BRYC alumnus John Queen was recently named executive director of the Middleburg Institute, an organization committed to improving the lives of low-income communities in Louisiana. Queen was born and raised in Baton Rouge, grew up in Park Forest, and attended Belaire High School. As a 2011 BRYC Senior Fellow, he earned the Gates Millennium Scholarship, which he used to study at Morehouse College in Atlanta, Ga.

The Middleburg Institute is an organization that strengthens Louisiana residents’ “ability to maintain and preserve assets by advancing public policies and programs that build economic security” over time. The institute’s best-known program, LABEST, “influences changes in public policies that improve the lives of low income communities.” Through the program, they fight for Medicaid expansion, minimum wage increase, and more.
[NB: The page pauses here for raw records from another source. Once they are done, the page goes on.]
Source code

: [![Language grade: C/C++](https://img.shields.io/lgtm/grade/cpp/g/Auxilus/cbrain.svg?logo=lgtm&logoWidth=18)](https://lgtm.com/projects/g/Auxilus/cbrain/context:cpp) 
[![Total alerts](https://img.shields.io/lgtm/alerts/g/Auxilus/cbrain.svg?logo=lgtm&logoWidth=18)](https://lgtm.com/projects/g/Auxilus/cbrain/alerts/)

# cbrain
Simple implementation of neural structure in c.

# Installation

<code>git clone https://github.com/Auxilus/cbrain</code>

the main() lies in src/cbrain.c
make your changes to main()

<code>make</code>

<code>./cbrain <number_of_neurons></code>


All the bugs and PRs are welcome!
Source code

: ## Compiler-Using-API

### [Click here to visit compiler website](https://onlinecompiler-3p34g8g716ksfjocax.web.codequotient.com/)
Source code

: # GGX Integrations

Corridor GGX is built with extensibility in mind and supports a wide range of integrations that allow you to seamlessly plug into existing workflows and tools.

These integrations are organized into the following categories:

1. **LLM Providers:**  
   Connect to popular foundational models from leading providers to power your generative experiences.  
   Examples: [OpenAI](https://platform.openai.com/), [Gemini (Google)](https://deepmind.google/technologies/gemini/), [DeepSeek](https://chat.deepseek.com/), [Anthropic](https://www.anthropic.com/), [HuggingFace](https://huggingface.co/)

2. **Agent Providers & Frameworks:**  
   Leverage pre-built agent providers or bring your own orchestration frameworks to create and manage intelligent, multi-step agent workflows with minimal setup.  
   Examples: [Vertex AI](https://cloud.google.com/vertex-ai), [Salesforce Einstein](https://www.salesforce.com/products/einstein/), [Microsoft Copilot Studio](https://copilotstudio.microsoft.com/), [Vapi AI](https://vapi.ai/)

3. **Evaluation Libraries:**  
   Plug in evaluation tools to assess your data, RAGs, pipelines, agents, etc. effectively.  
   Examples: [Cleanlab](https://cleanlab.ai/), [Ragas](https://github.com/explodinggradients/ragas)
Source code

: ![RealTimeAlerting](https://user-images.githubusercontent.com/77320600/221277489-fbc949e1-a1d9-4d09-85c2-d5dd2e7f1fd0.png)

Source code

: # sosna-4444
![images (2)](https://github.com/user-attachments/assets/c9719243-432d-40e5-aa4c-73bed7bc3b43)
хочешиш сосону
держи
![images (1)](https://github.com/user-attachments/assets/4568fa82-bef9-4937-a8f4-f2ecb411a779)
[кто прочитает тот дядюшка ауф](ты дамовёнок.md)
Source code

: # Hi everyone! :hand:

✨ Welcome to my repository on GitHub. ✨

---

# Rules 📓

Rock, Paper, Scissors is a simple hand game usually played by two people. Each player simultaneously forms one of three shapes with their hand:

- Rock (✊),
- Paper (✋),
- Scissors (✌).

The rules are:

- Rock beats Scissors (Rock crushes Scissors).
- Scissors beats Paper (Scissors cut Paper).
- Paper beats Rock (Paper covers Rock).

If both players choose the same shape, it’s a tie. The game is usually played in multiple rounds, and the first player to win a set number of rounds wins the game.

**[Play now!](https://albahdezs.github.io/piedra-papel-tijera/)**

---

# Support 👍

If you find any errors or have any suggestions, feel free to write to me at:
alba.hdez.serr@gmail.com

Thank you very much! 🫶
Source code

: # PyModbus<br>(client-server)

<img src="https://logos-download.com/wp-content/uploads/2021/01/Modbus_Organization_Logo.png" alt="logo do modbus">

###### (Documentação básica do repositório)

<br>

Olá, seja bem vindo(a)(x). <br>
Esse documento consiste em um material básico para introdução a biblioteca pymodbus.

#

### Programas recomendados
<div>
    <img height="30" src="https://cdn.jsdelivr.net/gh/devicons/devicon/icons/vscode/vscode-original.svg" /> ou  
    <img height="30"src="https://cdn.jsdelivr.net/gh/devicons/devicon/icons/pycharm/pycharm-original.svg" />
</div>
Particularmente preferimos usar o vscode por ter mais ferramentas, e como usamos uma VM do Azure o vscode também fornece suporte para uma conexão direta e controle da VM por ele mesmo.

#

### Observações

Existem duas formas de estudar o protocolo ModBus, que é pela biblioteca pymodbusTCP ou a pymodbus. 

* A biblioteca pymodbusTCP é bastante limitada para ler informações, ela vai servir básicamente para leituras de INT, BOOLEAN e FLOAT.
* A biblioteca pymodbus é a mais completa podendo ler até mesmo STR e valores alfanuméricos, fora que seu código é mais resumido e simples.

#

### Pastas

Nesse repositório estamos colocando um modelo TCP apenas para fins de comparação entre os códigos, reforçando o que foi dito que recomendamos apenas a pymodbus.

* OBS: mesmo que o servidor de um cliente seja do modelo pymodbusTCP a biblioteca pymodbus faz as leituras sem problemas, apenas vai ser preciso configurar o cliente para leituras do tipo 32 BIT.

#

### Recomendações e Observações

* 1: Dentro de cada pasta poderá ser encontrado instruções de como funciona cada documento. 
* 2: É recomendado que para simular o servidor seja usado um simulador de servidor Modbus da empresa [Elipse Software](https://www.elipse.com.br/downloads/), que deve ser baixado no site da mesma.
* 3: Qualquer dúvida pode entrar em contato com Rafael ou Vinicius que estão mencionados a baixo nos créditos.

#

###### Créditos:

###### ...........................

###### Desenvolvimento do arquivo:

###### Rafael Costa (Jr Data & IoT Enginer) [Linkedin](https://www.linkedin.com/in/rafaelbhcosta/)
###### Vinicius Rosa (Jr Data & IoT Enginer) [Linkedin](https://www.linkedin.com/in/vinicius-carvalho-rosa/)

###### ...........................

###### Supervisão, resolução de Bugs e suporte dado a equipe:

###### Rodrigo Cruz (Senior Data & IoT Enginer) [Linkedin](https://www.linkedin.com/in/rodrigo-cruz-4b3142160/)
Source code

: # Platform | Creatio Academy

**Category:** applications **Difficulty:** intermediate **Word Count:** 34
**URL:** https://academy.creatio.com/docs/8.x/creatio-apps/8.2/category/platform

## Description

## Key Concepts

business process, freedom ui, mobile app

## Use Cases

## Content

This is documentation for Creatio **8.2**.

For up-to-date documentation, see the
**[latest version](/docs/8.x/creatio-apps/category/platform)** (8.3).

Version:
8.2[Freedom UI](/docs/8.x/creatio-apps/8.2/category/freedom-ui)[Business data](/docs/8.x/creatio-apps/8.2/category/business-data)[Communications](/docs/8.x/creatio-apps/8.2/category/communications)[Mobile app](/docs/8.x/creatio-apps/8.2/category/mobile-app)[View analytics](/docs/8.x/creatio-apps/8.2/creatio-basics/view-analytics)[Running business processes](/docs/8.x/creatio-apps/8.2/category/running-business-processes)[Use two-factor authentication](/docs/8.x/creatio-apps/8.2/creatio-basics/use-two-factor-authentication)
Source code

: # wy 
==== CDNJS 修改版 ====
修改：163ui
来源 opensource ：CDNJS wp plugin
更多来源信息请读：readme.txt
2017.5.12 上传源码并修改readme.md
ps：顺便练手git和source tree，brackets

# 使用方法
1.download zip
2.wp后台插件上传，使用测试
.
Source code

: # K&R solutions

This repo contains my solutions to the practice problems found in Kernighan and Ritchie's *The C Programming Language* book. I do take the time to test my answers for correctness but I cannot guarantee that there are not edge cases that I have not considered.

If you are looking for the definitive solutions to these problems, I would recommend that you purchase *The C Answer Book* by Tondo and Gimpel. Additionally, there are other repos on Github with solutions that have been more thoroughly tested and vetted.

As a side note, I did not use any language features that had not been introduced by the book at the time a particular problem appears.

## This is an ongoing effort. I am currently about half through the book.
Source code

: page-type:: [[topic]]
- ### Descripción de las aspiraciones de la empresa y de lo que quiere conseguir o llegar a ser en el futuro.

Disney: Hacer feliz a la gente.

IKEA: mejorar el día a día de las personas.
Queen’s journey to become the executive director of the Middleburg Institute was very nontraditional. During one of Queen’s internships while studying at Morehouse, he met Joyce James, founder of the Middleburg Institute. Some years later, James contacted him to join the Board of Directors for the Middleburg Institute. He served on the Board for two years before he transitioned into his current role as executive director. “I always say that it was God aligning me along my path,” Queen said.

Queen first wanted to be an engineer, but he eventually realized that wasn’t what he wanted to do. He changed his major three times before he discovered that he was truly passionate about business. While at Morehouse, he fell in love with real estate, enrolled in real estate school, and earned his license all while finishing his undergraduate degree.

“If you want to go fast, go alone. If you want to go far, go together.” Queen lives by this quote because his journey and success wasn’t just him. It was a village including God, family, and friends.